Archive for April 21st, 2006
I’m off now to do a keynote for Unisys on “The Future of Content and Process Management” at their conference center at St-Paul-de-Vence, outside of Nice. They run their own 5-star hotel in the grand French style for their best customers. I’ve been there before, and this is really the best gig going for an industry analyst/consultant. After that a couple weeks’ vacation in Provence and Sicily. I may not be blogging much until May.
April 21st, 2006
One cool thing I saw at Brainstorm BPM was a demo by Cordys of their BPMN-based process designer. I hadn’t heard of Cordys, which is based in Amsterdam , but they sent me the latest Gartner MQ of the “ISE” market (Gartner’s term for SOA management/orchestration platforms — why do they do this?) where Cordys came out highest in the “completeness of vision” axis.

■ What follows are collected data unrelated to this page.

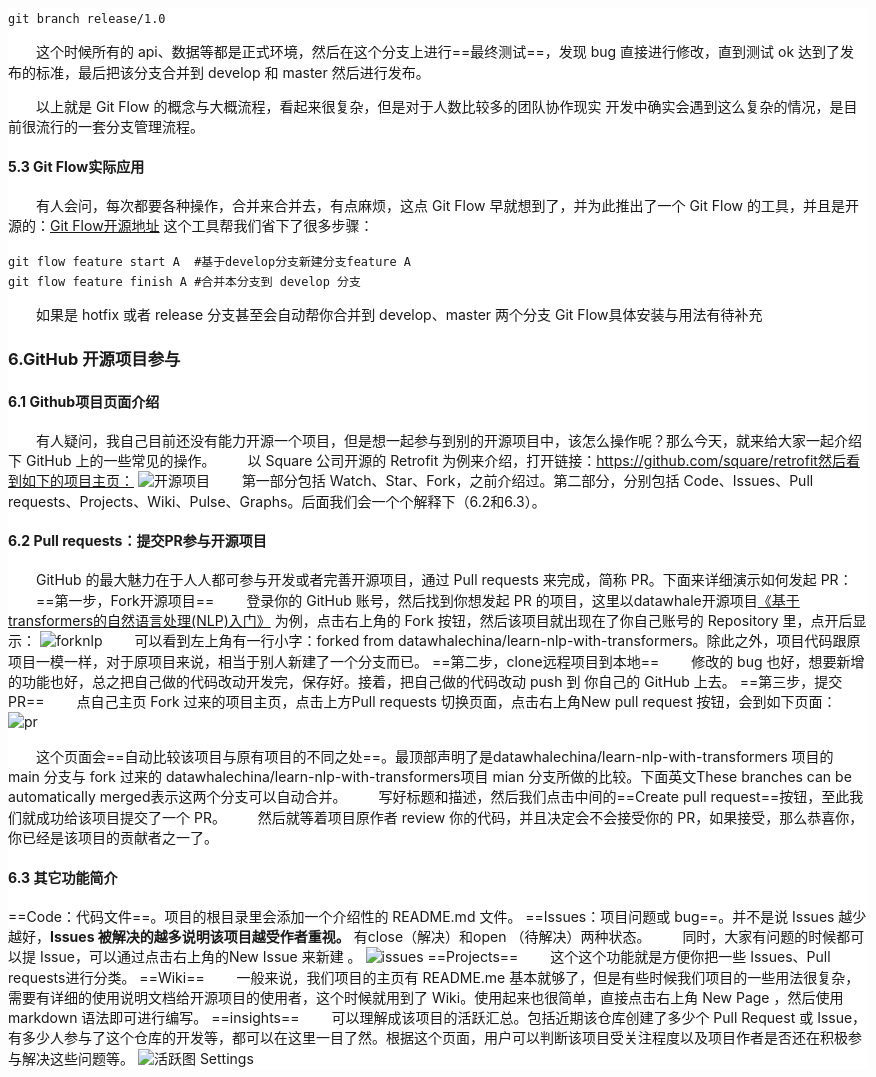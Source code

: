 	git branch release/1.0
&#8195;&#8195;这个时候所有的 api、数据等都是正式环境，然后在这个分支上进行==最终测试==，发现 bug 直接进行修改，直到测试 ok 达到了发布的标准，最后把该分支合并到 develop 和 master 然后进行发布。

&#8195;&#8195;以上就是 Git Flow 的概念与大概流程，看起来很复杂，但是对于人数比较多的团队协作现实
开发中确实会遇到这么复杂的情况，是目前很流行的一套分支管理流程。
#### 5.3  Git Flow实际应用
&#8195;&#8195;有人会问，每次都要各种操作，合并来合并去，有点麻烦，这点 Git Flow 早就想到了，并为此推出了一个 Git Flow 的工具，并且是开源的：[Git Flow开源地址](https://github.com/nvie/gitflow)
这个工具帮我们省下了很多步骤：

	git flow feature start A  #基于develop分支新建分支feature A
	git flow feature finish A #合并本分支到 develop 分支
&#8195;&#8195;如果是 hotfix 或者 release 分支甚至会自动帮你合并到 develop、master 两个分支
Git Flow具体安装与用法有待补充
### 6.GitHub 开源项目参与
#### 6.1 Github项目页面介绍
&#8195;&#8195;有人疑问，我自己目前还没有能力开源一个项目，但是想一起参与到别的开源项目中，该怎么操作呢？那么今天，就来给大家一起介绍下 GitHub 上的一些常见的操作。
&#8195;&#8195;以 Square 公司开源的 Retrofit 为例来介绍，打开链接：https://github.com/square/retrofit然后看到如下的项目主页：
![开源项目](https://img-blog.csdnimg.cn/7f43c74e2a8041e292ec2038ff5600c1.png?x-oss-process=image/watermark,type_ZmFuZ3poZW5naGVpdGk,shadow_10,text_aHR0cHM6Ly9ibG9nLmNzZG4ubmV0L3FxXzU2NTkxODE0,size_16,color_FFFFFF,t_70#pic_center)
&#8195;&#8195;第一部分包括 Watch、Star、Fork，之前介绍过。第二部分，分别包括 Code、Issues、Pull requests、Projects、Wiki、Pulse、Graphs。后面我们会一个个解释下（6.2和6.3）。

#### 6.2 Pull requests：提交PR参与开源项目
&#8195;&#8195;GitHub 的最大魅力在于人人都可参与开发或者完善开源项目，通过 Pull requests 来完成，简称 PR。下面来详细演示如何发起 PR：
&#8195;&#8195;==第一步，Fork开源项目==
&#8195;&#8195;登录你的 GitHub 账号，然后找到你想发起 PR 的项目，这里以datawhale开源项目[《基于transformers的自然语言处理(NLP)入门》](https://github.com/datawhalechina/learn-nlp-with-transformers) 为例，点击右上角的 Fork 按钮，然后该项目就出现在了你自己账号的 Repository 里，点开后显示：
![forknlp](https://img-blog.csdnimg.cn/062cfa7d0ce74d5bbe257b318d3a5da0.png?x-oss-process=image/watermark,type_ZmFuZ3poZW5naGVpdGk,shadow_10,text_aHR0cHM6Ly9ibG9nLmNzZG4ubmV0L3FxXzU2NTkxODE0,size_16,color_FFFFFF,t_70#pic_center)
&#8195;&#8195;可以看到左上角有一行小字：forked from datawhalechina/learn-nlp-with-transformers。除此之外，项目代码跟原项目一模一样，对于原项目来说，相当于别人新建了一个分支而已。
==第二步，clone远程项目到本地==
&#8195;&#8195;修改的 bug 也好，想要新增的功能也好，总之把自己做的代码改动开发完，保存好。接着，把自己做的代码改动 push 到 你自己的 GitHub 上去。
==第三步，提交PR==
&#8195;&#8195;点自己主页 Fork 过来的项目主页，点击上方Pull requests 切换页面，点击右上角New pull request 按钮，会到如下页面：
![pr](https://img-blog.csdnimg.cn/f6c44b64eb0a45d6a097e75ac35492a3.png?x-oss-process=image/watermark,type_ZmFuZ3poZW5naGVpdGk,shadow_10,text_aHR0cHM6Ly9ibG9nLmNzZG4ubmV0L3FxXzU2NTkxODE0,size_16,color_FFFFFF,t_70#pic_center)

&#8195;&#8195;这个页面会==自动比较该项目与原有项目的不同之处==。最顶部声明了是datawhalechina/learn-nlp-with-transformers 项目的 main 分支与 fork 过来的 datawhalechina/learn-nlp-with-transformers项目 mian 分支所做的比较。下面英文These branches can be automatically merged表示这两个分支可以自动合并。 
&#8195;&#8195;写好标题和描述，然后我们点击中间的==Create pull request==按钮，至此我们就成功给该项目提交了一个 PR。
&#8195;&#8195;然后就等着项目原作者 review 你的代码，并且决定会不会接受你的 PR，如果接受，那么恭喜你，你已经是该项目的贡献者之一了。

#### 6.3 其它功能简介
==Code：代码文件==。项目的根目录里会添加一个介绍性的 README.md 文件。
==Issues：项目问题或 bug==。并不是说 Issues 越少越好，**Issues 被解决的越多说明该项目越受作者重视。** 有close（解决）和open （待解决）两种状态。
&#8195;&#8195;同时，大家有问题的时候都可以提 Issue，可以通过点击右上角的New Issue 来新建 。
![issues](https://img-blog.csdnimg.cn/5ddb59fba53e46e186a47aede8d0343a.png?x-oss-process=image/watermark,type_ZmFuZ3poZW5naGVpdGk,shadow_10,text_aHR0cHM6Ly9ibG9nLmNzZG4ubmV0L3FxXzU2NTkxODE0,size_16,color_FFFFFF,t_70#pic_center)
==Projects==
&#8195;&#8195;这个这个功能就是方便你把一些 Issues、Pull requests进行分类。
==Wiki==
&#8195;&#8195;一般来说，我们项目的主页有 README.me 基本就够了，但是有些时候我们项目的一些用法很复杂，需要有详细的使用说明文档给开源项目的使用者，这个时候就用到了 Wiki。使用起来也很简单，直接点击右上角 New Page ，然后使用 markdown 语法即可进行编写。
==insights==
&#8195;&#8195;可以理解成该项目的活跃汇总。包括近期该仓库创建了多少个 Pull Request 或 Issue，有多少人参与了这个仓库的开发等，都可以在这里一目了然。根据这个页面，用户可以判断该项目受关注程度以及项目作者是否还在积极参与解决这些问题等。
![活跃图](https://img-blog.csdnimg.cn/16565b98a3514993abf0f4dee6f08cb3.png?x-oss-process=image/watermark,type_ZmFuZ3poZW5naGVpdGk,shadow_10,text_aHR0cHM6Ly9ibG9nLmNzZG4ubmV0L3FxXzU2NTkxODE0,size_16,color_FFFFFF,t_70#pic_center)
Settings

Anyway, they have a really nice BPMN designer, supporting intermediate events and other “hard” parts of BPMN. You make the shapes and lines executable by dragging services and data mappings onto them, and it generates executable BPML (not BPEL today) under the covers. They also have business rules, workflow, BAM, lots of good stuff. Some of the Cordys people I met there said this is Composite Application Framework, not BPM, but the BPMN project leader said, no, this is BPM. I think so too. When they get their messaging straightened out, I think we’ll be hearing more about Cordys in the BPMS space.
April 21st, 2006
I’m back from the Brainstorm BPM and SOA Conference in Chicago this week, where I spoke on Selecting a BPMS to the BPM crowd and tried to explain BPEL to the SOA crowd. In an event like that my presentations stick out like a sore thumb, as the typical conference attendee is really trying to learn “how to do BPM,” which in that context means documenting the as-is process and modeling an better way to do it against the backdrop of a traditionally stovepiped organization. At that point they’re not usually thinking about BPMS, and that’s fine.
But the annoying thing about conferences like this, and I saw it a DCI too when I was allowed to go there, is a subtle bias on the part of confeence keynoters against BPMS or any other form of “vendor technology” used to automate and monitor process execution. They don’t come out and say “that stuff is useless, stay away!” but instead give the impression that BPM is simply cross-functional “process thinking” and modeling as a “requirements-gathering” technique. Definitely NOT BPM 2.0! I don’t understand why the BPMS vendors, who basically fund events like this through their mini-trade show tables and meal sponsorships, put up with it.
In any event, there was a definite uptick in energy this year, compared to the past two, and enthusiasm for the BPM message, and greater interest in BPMS. I was very encouraged.